Pembiaran ini kiranya bagian dari pembinaan. Ini bisa dikatakan satu pendekatan kultural. FPI dan Rizieq ternyata makin besar. Itu artinya pendekatan kultural justru menyebabkan Rizieq dan FPI besar.

Pemerintahan Presiden Susulo Bambang Yudhoyono mencoba menjinakkan dan memelihara Rizieq dan FPI. Menjinakkan kemudian merawat tentu membuat yang dijinakkan dan dirawat itu tumbuh besar.  Itulah sebabnya Robin Bush menyatakan SBY bertanggung jawab atas meningkatnya intoleransi yang dilakoni kelompok-kelompok semacam FPI.

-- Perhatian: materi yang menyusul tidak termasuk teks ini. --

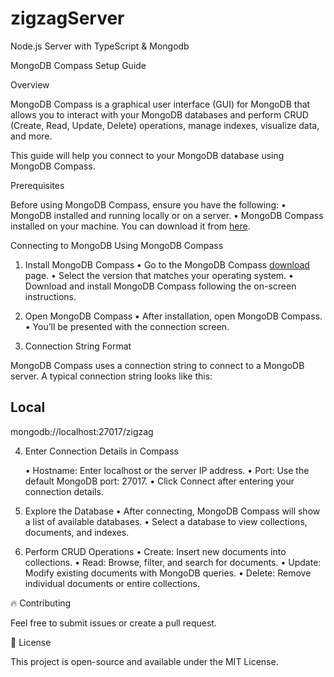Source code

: # zigzagServer

Node.js Server with TypeScript & Mongodb

MongoDB Compass Setup Guide

Overview

MongoDB Compass is a graphical user interface (GUI) for MongoDB that allows you to interact with your MongoDB databases and perform CRUD (Create, Read, Update, Delete) operations, manage indexes, visualize data, and more.

This guide will help you connect to your MongoDB database using MongoDB Compass.


Prerequisites

Before using MongoDB Compass, ensure you have the following:
	•	MongoDB installed and running locally or on a server.
	•	MongoDB Compass installed on your machine. You can download it from [here](https://www.mongodb.com/try/download/compass).

Connecting to MongoDB Using MongoDB Compass

1. Install MongoDB Compass
	•	Go to the MongoDB Compass [download](https://www.mongodb.com/try/download/compass) page.
	•	Select the version that matches your operating system.
	•	Download and install MongoDB Compass following the on-screen instructions.

2. Open MongoDB Compass
	•	After installation, open MongoDB Compass.
	•	You’ll be presented with the connection screen.

3. Connection String Format

MongoDB Compass uses a connection string to connect to a MongoDB server. A typical connection string looks like this:

Local
---------------------------------
mongodb://localhost:27017/zigzag

4. Enter Connection Details in Compass

	•	Hostname: Enter localhost or the server IP address.
	•	Port: Use the default MongoDB port: 27017.
    •	Click Connect after entering your connection details.

5. Explore the Database
	•	After connecting, MongoDB Compass will show a list of available databases.
	•	Select a database to view collections, documents, and indexes.

6. Perform CRUD Operations
	•	Create: Insert new documents into collections.
	•	Read: Browse, filter, and search for documents.
	•	Update: Modify existing documents with MongoDB queries.
	•	Delete: Remove individual documents or entire collections.   


🔥 Contributing

Feel free to submit issues or create a pull request.

📝 License

This project is open-source and available under the MIT License.

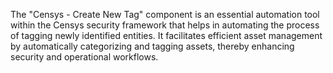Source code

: The "Censys - Create New Tag" component is an essential automation tool within the Censys security framework that helps in automating the process of tagging newly identified entities. It facilitates efficient asset management by automatically categorizing and tagging assets, thereby enhancing security and operational workflows.
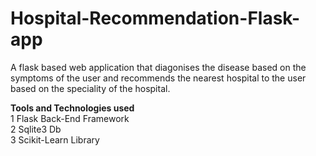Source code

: # Hospital-Recommendation-Flask-app
A flask based web application that diagonises the disease based on the symptoms of the user and recommends the nearest hospital to the user based on the speciality of the hospital.

<b>Tools and Technologies used</b><br>
1 Flask Back-End Framework<br>
2 Sqlite3 Db<br>
3 Scikit-Learn Library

Robin Bush menulis, ‘Tak disangsikan bahwa selama periode kepresidenan Yudhoyono, Indonesia mengalami peningkatan kadar intoleransi beragama, ditambah meningkatnya kekerasan agama dan kontraksi dalam hak-hak minoritas agama. Penganut Ahmadiyah, Syiah, dan Kristen menjadi korban serius dari kecenderungan semacam itu, tetapi meningkatnya intoleransi agama juga dirasakan kalangan muslim Sunni liberal dan ateis. Pemerintah pusat secara signifikan menjadi kunci pendorong di belakang kecenderungan tersebut dan Yudhoyono, sebagai kepala pemerintahan sepanjang 2004-2014, harus bertanggung jawab…’.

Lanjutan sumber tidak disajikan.